Return each line of the data below that contains the string "DoxyReturn".

(Stored items)
Start of Block

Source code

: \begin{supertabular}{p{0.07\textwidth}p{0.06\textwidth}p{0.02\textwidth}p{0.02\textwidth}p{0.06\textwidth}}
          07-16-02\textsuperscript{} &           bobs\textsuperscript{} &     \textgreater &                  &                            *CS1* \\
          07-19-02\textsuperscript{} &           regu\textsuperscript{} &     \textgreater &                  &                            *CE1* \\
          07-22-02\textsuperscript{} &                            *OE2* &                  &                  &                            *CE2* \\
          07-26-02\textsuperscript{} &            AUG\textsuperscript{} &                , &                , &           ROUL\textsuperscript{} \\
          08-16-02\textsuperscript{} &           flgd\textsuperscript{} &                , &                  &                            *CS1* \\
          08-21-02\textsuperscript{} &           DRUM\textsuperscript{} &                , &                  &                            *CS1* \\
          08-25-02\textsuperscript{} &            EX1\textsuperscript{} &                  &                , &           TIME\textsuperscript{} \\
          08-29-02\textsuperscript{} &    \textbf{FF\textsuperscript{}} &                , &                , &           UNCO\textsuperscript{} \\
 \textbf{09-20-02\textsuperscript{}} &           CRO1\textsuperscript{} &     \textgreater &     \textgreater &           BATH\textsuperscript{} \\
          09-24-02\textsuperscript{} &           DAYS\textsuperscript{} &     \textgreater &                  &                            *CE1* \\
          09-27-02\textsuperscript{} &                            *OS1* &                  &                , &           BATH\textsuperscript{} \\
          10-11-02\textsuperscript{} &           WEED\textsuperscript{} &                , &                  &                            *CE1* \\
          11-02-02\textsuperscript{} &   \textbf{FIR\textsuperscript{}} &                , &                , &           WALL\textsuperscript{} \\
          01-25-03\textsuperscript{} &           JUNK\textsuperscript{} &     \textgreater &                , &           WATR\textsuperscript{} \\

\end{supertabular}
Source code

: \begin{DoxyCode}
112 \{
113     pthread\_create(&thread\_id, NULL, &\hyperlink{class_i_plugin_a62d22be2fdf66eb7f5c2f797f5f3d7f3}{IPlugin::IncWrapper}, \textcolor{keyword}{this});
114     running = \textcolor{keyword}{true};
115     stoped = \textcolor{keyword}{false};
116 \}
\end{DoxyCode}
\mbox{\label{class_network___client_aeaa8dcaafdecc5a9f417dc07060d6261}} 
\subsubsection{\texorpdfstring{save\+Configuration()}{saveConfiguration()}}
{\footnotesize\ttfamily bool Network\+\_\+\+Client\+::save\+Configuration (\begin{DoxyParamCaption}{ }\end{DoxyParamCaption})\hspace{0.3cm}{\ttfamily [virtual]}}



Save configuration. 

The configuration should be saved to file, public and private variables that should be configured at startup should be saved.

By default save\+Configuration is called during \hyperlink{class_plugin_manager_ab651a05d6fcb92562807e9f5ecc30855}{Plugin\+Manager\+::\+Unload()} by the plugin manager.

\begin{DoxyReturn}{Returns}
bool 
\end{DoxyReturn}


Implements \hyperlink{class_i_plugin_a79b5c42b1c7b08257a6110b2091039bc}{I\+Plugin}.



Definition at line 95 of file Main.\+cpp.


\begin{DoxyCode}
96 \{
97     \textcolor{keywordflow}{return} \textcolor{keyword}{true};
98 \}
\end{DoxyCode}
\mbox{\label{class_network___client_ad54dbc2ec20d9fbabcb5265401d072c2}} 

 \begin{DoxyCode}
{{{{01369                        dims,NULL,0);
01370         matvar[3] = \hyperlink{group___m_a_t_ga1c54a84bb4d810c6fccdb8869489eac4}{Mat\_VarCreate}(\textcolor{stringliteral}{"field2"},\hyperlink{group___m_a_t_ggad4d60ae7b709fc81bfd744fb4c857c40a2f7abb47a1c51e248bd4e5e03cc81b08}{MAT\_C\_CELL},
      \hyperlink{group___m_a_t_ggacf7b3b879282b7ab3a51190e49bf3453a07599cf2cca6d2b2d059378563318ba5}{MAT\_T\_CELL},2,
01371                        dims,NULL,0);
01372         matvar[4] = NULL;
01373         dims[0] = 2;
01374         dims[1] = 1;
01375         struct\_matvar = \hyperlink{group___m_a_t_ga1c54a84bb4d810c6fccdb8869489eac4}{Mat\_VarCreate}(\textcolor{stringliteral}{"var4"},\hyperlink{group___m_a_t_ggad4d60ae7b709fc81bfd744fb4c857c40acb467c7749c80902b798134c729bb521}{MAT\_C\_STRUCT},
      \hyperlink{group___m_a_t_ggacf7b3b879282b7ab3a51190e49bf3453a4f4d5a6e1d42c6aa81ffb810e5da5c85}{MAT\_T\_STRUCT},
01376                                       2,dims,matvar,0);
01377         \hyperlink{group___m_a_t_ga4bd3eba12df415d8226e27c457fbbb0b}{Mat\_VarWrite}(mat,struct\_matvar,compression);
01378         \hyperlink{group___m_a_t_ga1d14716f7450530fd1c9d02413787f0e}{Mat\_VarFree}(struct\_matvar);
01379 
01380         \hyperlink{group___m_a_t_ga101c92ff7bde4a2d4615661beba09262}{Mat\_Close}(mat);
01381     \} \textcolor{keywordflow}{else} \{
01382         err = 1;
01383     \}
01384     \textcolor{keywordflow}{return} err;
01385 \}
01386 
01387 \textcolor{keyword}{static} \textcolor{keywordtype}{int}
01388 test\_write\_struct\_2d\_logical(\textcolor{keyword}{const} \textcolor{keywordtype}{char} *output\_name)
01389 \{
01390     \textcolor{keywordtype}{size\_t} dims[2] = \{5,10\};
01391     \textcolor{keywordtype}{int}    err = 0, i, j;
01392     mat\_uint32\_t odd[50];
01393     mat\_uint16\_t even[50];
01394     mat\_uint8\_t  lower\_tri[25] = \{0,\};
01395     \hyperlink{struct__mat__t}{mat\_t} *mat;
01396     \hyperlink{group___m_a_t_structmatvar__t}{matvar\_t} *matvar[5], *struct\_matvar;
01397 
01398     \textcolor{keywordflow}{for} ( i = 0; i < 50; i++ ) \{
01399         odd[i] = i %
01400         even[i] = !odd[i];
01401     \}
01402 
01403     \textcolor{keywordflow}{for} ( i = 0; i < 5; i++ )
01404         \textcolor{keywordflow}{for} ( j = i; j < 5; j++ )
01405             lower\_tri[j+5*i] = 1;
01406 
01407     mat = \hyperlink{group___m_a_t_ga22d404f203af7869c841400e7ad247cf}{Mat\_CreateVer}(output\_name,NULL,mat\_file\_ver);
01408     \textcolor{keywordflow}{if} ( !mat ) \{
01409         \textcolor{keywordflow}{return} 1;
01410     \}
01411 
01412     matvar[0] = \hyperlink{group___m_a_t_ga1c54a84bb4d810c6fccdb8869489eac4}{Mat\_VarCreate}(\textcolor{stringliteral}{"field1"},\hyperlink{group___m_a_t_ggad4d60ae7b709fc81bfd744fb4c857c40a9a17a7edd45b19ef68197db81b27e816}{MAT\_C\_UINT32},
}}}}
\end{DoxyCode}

End of Block

◆ OUTPUT OF THE TASK ◆
\begin{DoxyReturn}{Returns}
\end{DoxyReturn}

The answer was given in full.